(Stored dataset items)
====================

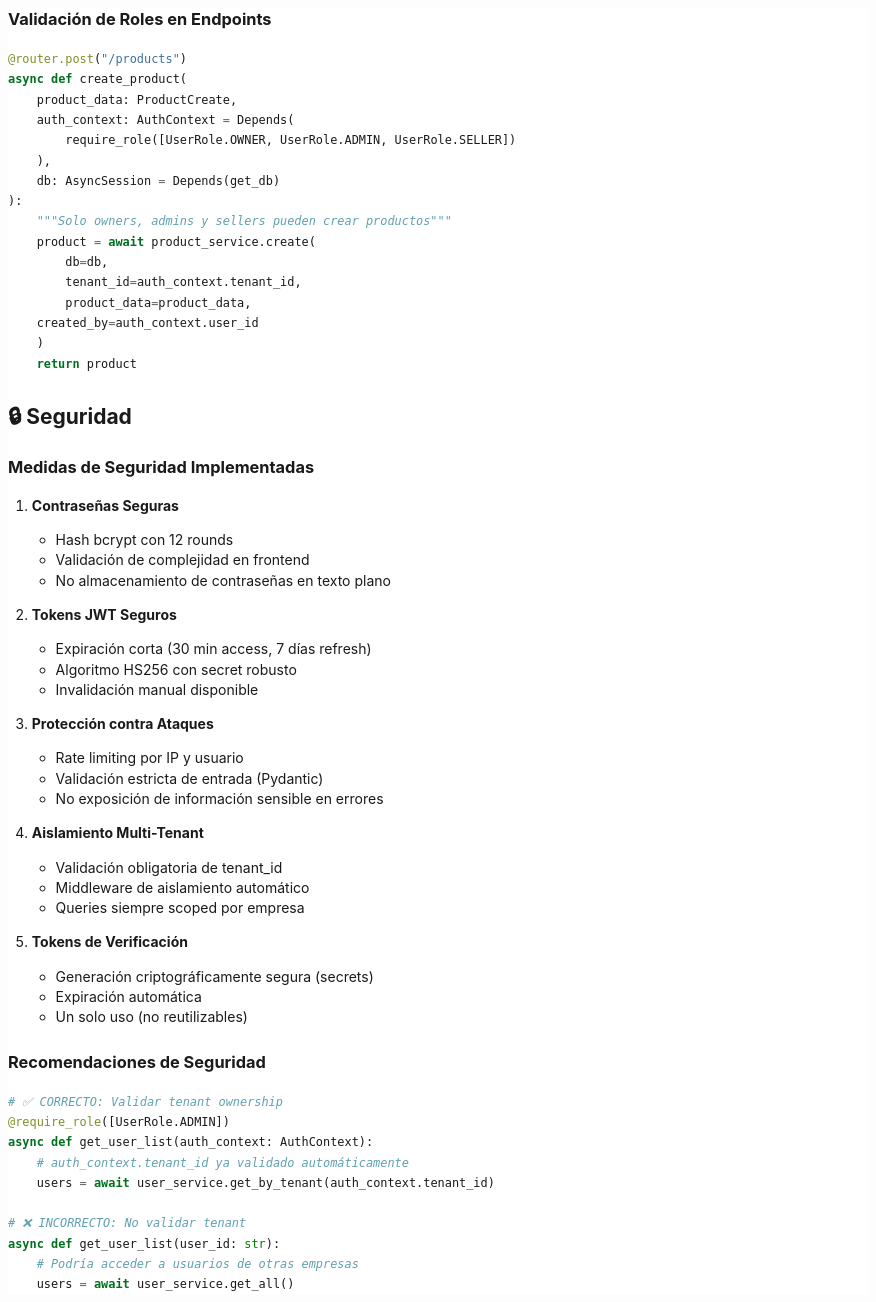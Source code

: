 ### **Validación de Roles en Endpoints**
```python
@router.post("/products")
async def create_product(
    product_data: ProductCreate,
    auth_context: AuthContext = Depends(
        require_role([UserRole.OWNER, UserRole.ADMIN, UserRole.SELLER])
    ),
    db: AsyncSession = Depends(get_db)
):
    """Solo owners, admins y sellers pueden crear productos"""
    product = await product_service.create(
        db=db,
        tenant_id=auth_context.tenant_id,
        product_data=product_data,
    created_by=auth_context.user_id
    )
    return product
```

## 🔒 Seguridad

### **Medidas de Seguridad Implementadas**

1. **Contraseñas Seguras**
   - Hash bcrypt con 12 rounds
   - Validación de complejidad en frontend
   - No almacenamiento de contraseñas en texto plano

2. **Tokens JWT Seguros**
   - Expiración corta (30 min access, 7 días refresh)
   - Algoritmo HS256 con secret robusto
   - Invalidación manual disponible

3. **Protección contra Ataques**
   - Rate limiting por IP y usuario
   - Validación estricta de entrada (Pydantic)
   - No exposición de información sensible en errores

4. **Aislamiento Multi-Tenant**
   - Validación obligatoria de tenant_id
   - Middleware de aislamiento automático
   - Queries siempre scoped por empresa

5. **Tokens de Verificación**
   - Generación criptográficamente segura (secrets)
   - Expiración automática
   - Un solo uso (no reutilizables)

### **Recomendaciones de Seguridad**

```python
# ✅ CORRECTO: Validar tenant ownership
@require_role([UserRole.ADMIN])
async def get_user_list(auth_context: AuthContext):
    # auth_context.tenant_id ya validado automáticamente
    users = await user_service.get_by_tenant(auth_context.tenant_id)
    
# ❌ INCORRECTO: No validar tenant
async def get_user_list(user_id: str):
    # Podría acceder a usuarios de otras empresas
    users = await user_service.get_all()
```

====================

What the task requires =>
Every line of the records that includes the word "AuthContext" should be gathered.

Result below =>
    auth_context: AuthContext = Depends(
async def get_user_list(auth_context: AuthContext):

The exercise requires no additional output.